Another is the sight of stars during the day from deep within the passage along the Paths of the Dead. If you can't see stars from the top of the cliffs, (or, similarly, from the edge of a deep well) then it doesn't matter how deep you are: you still can't see the stars! You'll only be able to see a tiny patch of sky, but it will be just as bright from below as it is from the top. Tolkien isn't the only writer with this misconception, though: he probably got it from other literature.

Tolkien made sure he got phases of the moon right for his chronology by the simple expedient of choosing a year (1949 sticks in my head) and just looking them up in an old almanac, with a simple translation from our calendar to his.

Overall, he did a wonderful job.
 
I would venture to guess that stars visible along the paths of the dead has as much to do with those spirits shutting out the light of the sun as it does with being deep in a crevasse. But then, of course, the question is: why do they not also blot out the light of the stars?

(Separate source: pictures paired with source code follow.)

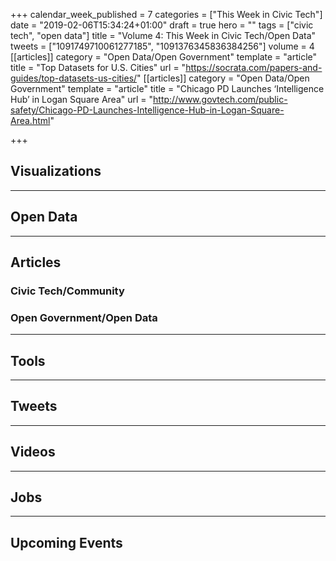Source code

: +++
calendar_week_published = 7
categories = ["This Week in Civic Tech"]
date = "2019-02-06T15:34:24+01:00"
draft = true
hero = ""
tags = ["civic tech", "open data"]
title = "Volume 4: This Week in Civic Tech/Open Data"
tweets = ["1091749710061277185", "1091376345836384256"]
volume = 4
[[articles]]
category = "Open Data/Open Government"
template = "article"
title = "Top Datasets for U.S. Cities"
url = "https://socrata.com/papers-and-guides/top-datasets-us-cities/"
[[articles]]
category = "Open Data/Open Government"
template = "article"
title = "Chicago PD Launches ‘Intelligence Hub’ in Logan Square Area"
url = "http://www.govtech.com/public-safety/Chicago-PD-Launches-Intelligence-Hub-in-Logan-Square-Area.html"

+++
## Visualizations

<hr />

## Open Data

<hr />

## Articles

### Civic Tech/Community

### Open Government/Open Data

<hr />

## Tools

<hr />

## Tweets

<hr />

## Videos

<hr />

## Jobs

<hr />

## Upcoming Events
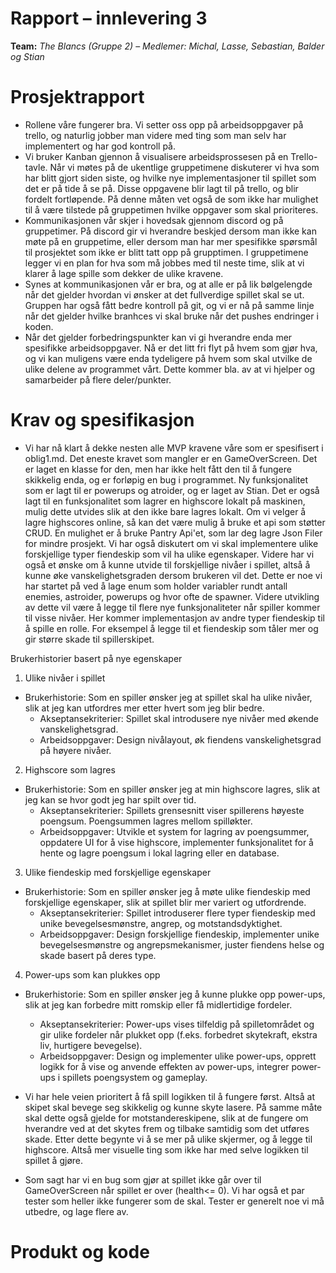 # Rapport – innlevering 3
**Team:** *The Blancs (Gruppe 2)* – *Medlemer: Michal, Lasse, Sebastian, Balder og Stian*


# Prosjektrapport
- Rollene våre fungerer bra. Vi setter oss opp på arbeidsoppgaver på trello, og naturlig jobber man videre med ting som man selv har implementert og har god kontroll på. 
- Vi bruker Kanban gjennon å visualisere arbeidsprossesen på en Trello-tavle. Når vi møtes på de ukentlige gruppetimene diskuterer vi hva som har blitt gjort siden siste, og hvilke nye implementasjoner til spillet som det er på tide å se på. Disse oppgavene blir lagt til på trello, og blir fordelt fortløpende. På denne måten vet også de som ikke har mulighet til å være tilstede på gruppetimen hvilke oppgaver som skal prioriteres. 
- Kommunikasjonen vår skjer i hovedsak gjennom discord og på gruppetimer. På discord gir vi hverandre beskjed dersom man ikke kan møte på en gruppetime, eller dersom man har mer spesifikke spørsmål til prosjektet som ikke er blitt tatt opp på grupptimen. I gruppetimene legger vi en plan for hva som må jobbes med til neste time, slik at vi klarer å lage spille som dekker de ulike kravene. 
- Synes at kommunikasjonen vår er bra, og at alle er på lik bølgelengde når det gjelder hvordan vi ønsker at det fullverdige spillet skal se ut. Gruppen har også fått bedre kontroll på git, og vi er nå på samme linje når det gjelder hvilke branhces vi skal bruke når det pushes endringer i koden. 
- Når det gjelder forbedringspunkter kan vi gi hverandre enda mer spesifikke arbeidsoppgaver. Nå er det litt fri flyt på hvem som gjør hva, og vi kan muligens være enda tydeligere på hvem som skal utvilke de ulike delene av programmet vårt. Dette kommer bla. av at vi hjelper og samarbeider på flere deler/punkter. 

# Krav og spesifikasjon
- Vi har nå klart å dekke nesten alle MVP kravene våre som er spesifisert i oblig1.md. Det eneste kravet som mangler er en GameOverScreen. Det er laget en klasse for den, men har ikke helt fått den til å fungere skikkelig enda, og er forløpig en bug i programmet. Ny funksjonalitet som er lagt til er powerups og atroider, og er laget av Stian. Det er også lagt til en funksjonalitet som lagrer en highscore lokalt på maskinen, mulig dette utvides slik at den ikke bare lagres lokalt. Om vi velger å lagre highscores online, så kan det være mulig å bruke et api som støtter CRUD. En mulighet er å bruke Pantry Api'et, som lar deg lagre Json Filer for mindre prosjekt. Vi har også diskutert om vi skal implementere ulike forskjellige typer fiendeskip som vil ha ulike egenskaper. Videre har vi også et ønske om å kunne utvide til forskjellige nivåer i spillet, altså å kunne øke vanskelighetsgraden dersom brukeren vil det. Dette er noe vi har startet på ved å lage enum som holder variabler rundt antall enemies, astroider, powerups og hvor ofte de spawner. Videre utvikling av dette vil være å legge til flere nye funksjonaliteter når spiller kommer til visse nivåer. Her kommer implementasjon av andre typer fiendeskip til å spille en rolle. For eksempel å legge til et fiendeskip som tåler mer og gir større skade til spillerskipet.

Brukerhistorier basert på nye egenskaper

1. Ulike nivåer i spillet
- Brukerhistorie: Som en spiller ønsker jeg at spillet skal ha ulike nivåer, slik at jeg kan utfordres mer etter hvert som jeg blir bedre.
  - Akseptansekriterier: Spillet skal introdusere nye nivåer med økende vanskelighetsgrad. 
  - Arbeidsoppgaver: Design nivålayout, øk fiendens vanskelighetsgrad på høyere nivåer.

2. Highscore som lagres
- Brukerhistorie: Som en spiller ønsker jeg at min highscore lagres, slik at jeg kan se hvor godt jeg har spilt over tid.
  - Akseptansekriterier: Spillets grensesnitt viser spillerens høyeste poengsum. Poengsummen lagres mellom spilløkter.
  - Arbeidsoppgaver: Utvikle et system for lagring av poengsummer, oppdatere UI for å vise highscore, implementer funksjonalitet for å hente og lagre poengsum i lokal lagring eller en database.

3. Ulike fiendeskip med forskjellige egenskaper
- Brukerhistorie: Som en spiller ønsker jeg å møte ulike fiendeskip med forskjellige egenskaper, slik at spillet blir mer variert og utfordrende.
  - Akseptansekriterier: Spillet introduserer flere typer fiendeskip med unike bevegelsesmønstre, angrep, og motstandsdyktighet.
  - Arbeidsoppgaver: Design forskjellige fiendeskip, implementer unike bevegelsesmønstre og angrepsmekanismer, juster fiendens helse og skade basert på deres type.

4. Power-ups som kan plukkes opp
- Brukerhistorie: Som en spiller ønsker jeg å kunne plukke opp power-ups, slik at jeg kan forbedre mitt romskip eller få midlertidige fordeler.
  - Akseptansekriterier: Power-ups vises tilfeldig på spilletområdet og gir ulike fordeler når plukket opp (f.eks. forbedret skytekraft, ekstra liv, hurtigere bevegelse).
  - Arbeidsoppgaver: Design og implementer ulike power-ups, opprett logikk for å vise og anvende effekten av power-ups, integrer power-ups i spillets poengsystem og gameplay.

- Vi har hele veien prioritert å få spill logikken til å fungere først. Altså at skipet skal bevege seg skikkelig og kunne skyte lasere. På samme måte skal dette også gjelde for motstandereskipene, slik at de fungere om hverandre ved at det skytes frem og tilbake samtidig som det utføres skade. Etter dette begynte vi å se mer på ulike skjermer, og å legge til highscore. Altså mer visuelle ting som ikke har med selve logikken til spillet å gjøre. 
- Som sagt har vi en bug som gjør at spillet ikke går over til GameOverScreen når spillet er over (health<= 0). Vi har også et par tester som heller ikke fungerer som de skal. Tester er generelt noe vi må utbedre, og lage flere av. 

# Produkt og kode 


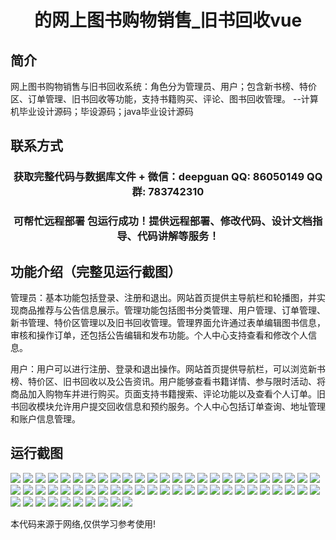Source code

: <p><h1 align="center">的网上图书购物销售_旧书回收vue</h1></p>

## 简介
网上图书购物销售与旧书回收系统：角色分为管理员、用户；包含新书榜、特价区、订单管理、旧书回收等功能，支持书籍购买、评论、图书回收管理。    --计算机毕业设计源码；毕设源码；java毕业设计源码


## 联系方式
<p><h3 align="center">获取完整代码与数据库文件 + 微信：deepguan QQ: 86050149 QQ群: 783742310</h3></p>
<p><h3 align="center">可帮忙远程部署 包运行成功！提供远程部署、修改代码、设计文档指导、代码讲解等服务！</h3></p>

## 功能介绍（完整见运行截图）
管理员：基本功能包括登录、注册和退出。网站首页提供主导航栏和轮播图，并实现商品推荐与公告信息展示。管理功能包括图书分类管理、用户管理、订单管理、新书管理、特价区管理以及旧书回收管理。管理界面允许通过表单编辑图书信息，审核和操作订单，还包括公告编辑和发布功能。个人中心支持查看和修改个人信息。

用户：用户可以进行注册、登录和退出操作。网站首页提供导航栏，可以浏览新书榜、特价区、旧书回收以及公告资讯。用户能够查看书籍详情、参与限时活动、将商品加入购物车并进行购买。页面支持书籍搜索、评论功能以及查看个人订单。旧书回收模块允许用户提交回收信息和预约服务。个人中心包括订单查询、地址管理和账户信息管理。


## 运行截图
![](img/001.jpg)
![](img/002.jpg)
![](img/003.jpg)
![](img/004.jpg)
![](img/005.jpg)
![](img/006.jpg)
![](img/007.jpg)
![](img/008.jpg)
![](img/009.jpg)
![](img/010.jpg)
![](img/011.jpg)
![](img/012.jpg)
![](img/013.jpg)
![](img/014.jpg)
![](img/015.jpg)
![](img/016.jpg)
![](img/017.jpg)
![](img/018.jpg)
![](img/019.jpg)
![](img/020.jpg)
![](img/021.jpg)
![](img/022.jpg)
![](img/023.jpg)
![](img/024.jpg)
![](img/025.jpg)
![](img/026.jpg)
![](img/027.jpg)
![](img/028.jpg)
![](img/029.jpg)
![](img/030.jpg)
![](img/031.jpg)
![](img/032.jpg)
![](img/033.jpg)
![](img/034.jpg)
![](img/035.jpg)
![](img/036.jpg)
![](img/037.jpg)
![](img/038.jpg)
![](img/039.jpg)
![](img/040.jpg)
![](img/041.jpg)
![](img/042.jpg)
![](img/043.jpg)
![](img/044.jpg)
![](img/045.jpg)
![](img/046.jpg)
![](img/047.jpg)
![](img/048.jpg)
![](img/049.jpg)
![](img/050.jpg)
![](img/051.jpg)
![](img/052.jpg)
![](img/053.jpg)
![](img/054.jpg)
![](img/055.jpg)
![](img/056.jpg)
![](img/057.jpg)
![](img/058.jpg)
![](img/059.jpg)
![](img/060.jpg)

<p>本代码来源于网络,仅供学习参考使用!</p>
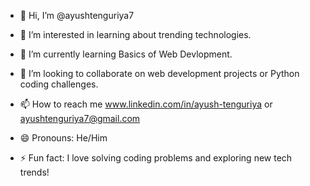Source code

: - 👋 Hi, I’m @ayushtenguriya7
- 👀 I’m interested in learning about trending technologies.
- 🌱 I’m currently learning Basics of Web Devlopment.
- 💞️ I’m looking to collaborate on web development projects or Python coding challenges.
- 📫 How to reach me www.linkedin.com/in/ayush-tenguriya or ayushtenguriya7@gmail.com


- 😄 Pronouns: He/Him
- ⚡ Fun fact: I love solving coding problems and exploring new tech trends!

<!---
ayushtenguriya7/ayushtenguriya7 is a ✨ special ✨ repository because its `README.md` (this file) appears on your GitHub profile.
You can click the Preview link to take a look at your changes.
--->
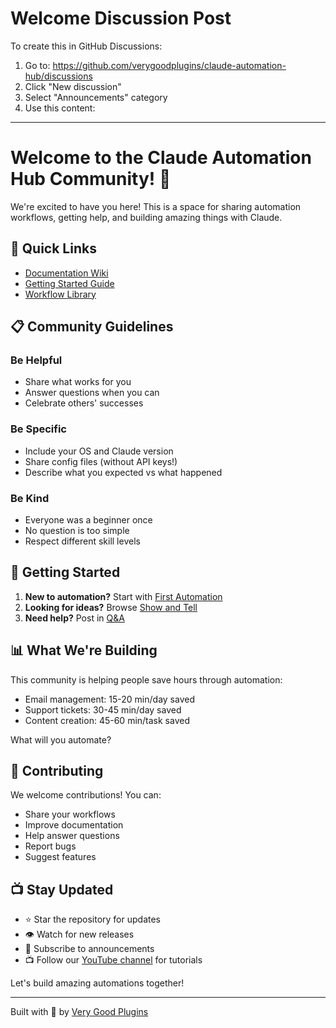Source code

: # Welcome Discussion Post

To create this in GitHub Discussions:

1. Go to: https://github.com/verygoodplugins/claude-automation-hub/discussions
2. Click "New discussion"
3. Select "Announcements" category
4. Use this content:

---

# Welcome to the Claude Automation Hub Community! 👋

We're excited to have you here! This is a space for sharing automation workflows, getting help, and building amazing things with Claude.

## 🎯 Quick Links
- [Documentation Wiki](https://github.com/verygoodplugins/claude-automation-hub/wiki)
- [Getting Started Guide](https://github.com/verygoodplugins/claude-automation-hub/wiki/Getting-Started)
- [Workflow Library](https://github.com/verygoodplugins/claude-automation-hub/wiki/Workflow-Library)

## 📋 Community Guidelines

### Be Helpful
- Share what works for you
- Answer questions when you can
- Celebrate others' successes

### Be Specific
- Include your OS and Claude version
- Share config files (without API keys!)
- Describe what you expected vs what happened

### Be Kind
- Everyone was a beginner once
- No question is too simple
- Respect different skill levels

## 🚀 Getting Started

1. **New to automation?** Start with [First Automation](https://github.com/verygoodplugins/claude-automation-hub/wiki/First-Automation)
2. **Looking for ideas?** Browse [Show and Tell](https://github.com/verygoodplugins/claude-automation-hub/discussions/categories/show-and-tell)
3. **Need help?** Post in [Q&A](https://github.com/verygoodplugins/claude-automation-hub/discussions/categories/q-a)

## 📊 What We're Building

This community is helping people save hours through automation:
- Email management: 15-20 min/day saved
- Support tickets: 30-45 min/day saved
- Content creation: 45-60 min/task saved

What will you automate?

## 🤝 Contributing

We welcome contributions! You can:
- Share your workflows
- Improve documentation
- Help answer questions
- Report bugs
- Suggest features

## 📺 Stay Updated

- ⭐ Star the repository for updates
- 👁️ Watch for new releases
- 📢 Subscribe to announcements
- 📺 Follow our [YouTube channel](https://www.youtube.com/@verygoodplugins) for tutorials

Let's build amazing automations together!

---
Built with 🧡 by [Very Good Plugins](https://verygoodplugins.com)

I've never been in an anechoic chamber, but as a musician I find that a silent concert hall or theatre feels tense: the space awaits the playing of music, and so all the small sounds are magnified and amplified as the space (which does have a distinct echo/reverb signature) looks for a sound to grab ahold of and turn into a cacophonous din of its own. They are wonderfully alive-feeling places, with or without music playing in them.
 
Another is the sight of stars during the day from deep within the passage along the Paths of the Dead. If you can't see stars from the top of the cliffs, (or, similarly, from the edge of a deep well) then it doesn't matter how deep you are: you still can't see the stars! You'll only be able to see a tiny patch of sky, but it will be just as bright from below as it is from the top. Tolkien isn't the only writer with this misconception, though: he probably got it from other literature.
If the Mirrormere can reflect the stars in broad daylight, the Paths of the Dead can manage a similar feat, surely?
 
If the Mirrormere can reflect the stars in broad daylight, the Paths of the Dead can manage a similar feat, surely?
Well, you're right, of course. And yet Mirrormere never bothered me. It's magic! But the Paths of the Dead tripped my bull-filters. Maybe that's because this isn't the only place I've encountered this image. I've seen it claimed as fact in the real world, and it's not.
--
"The meek shall inherit the Earth. The rest of us are going to the stars." - Peter Diamandis
 
Tolkien isn't the only writer [to believe that you can see stars from the bottom of a deep well], though: he probably got it from other literature.

Indeed. This belief dates back to Aristotle and is pervasive among the general populace even today. The fact of it is that the daytime sky is just too bright--five times brighter than the brightest star (that would be Sirius). You can, however, view most of the planets through a telescope in the daytime and some of them are often visible to the naked eye. Perhaps Aristotle was looking up from a well and saw a planet or two, thought they were stars, and from that experience a legend was born.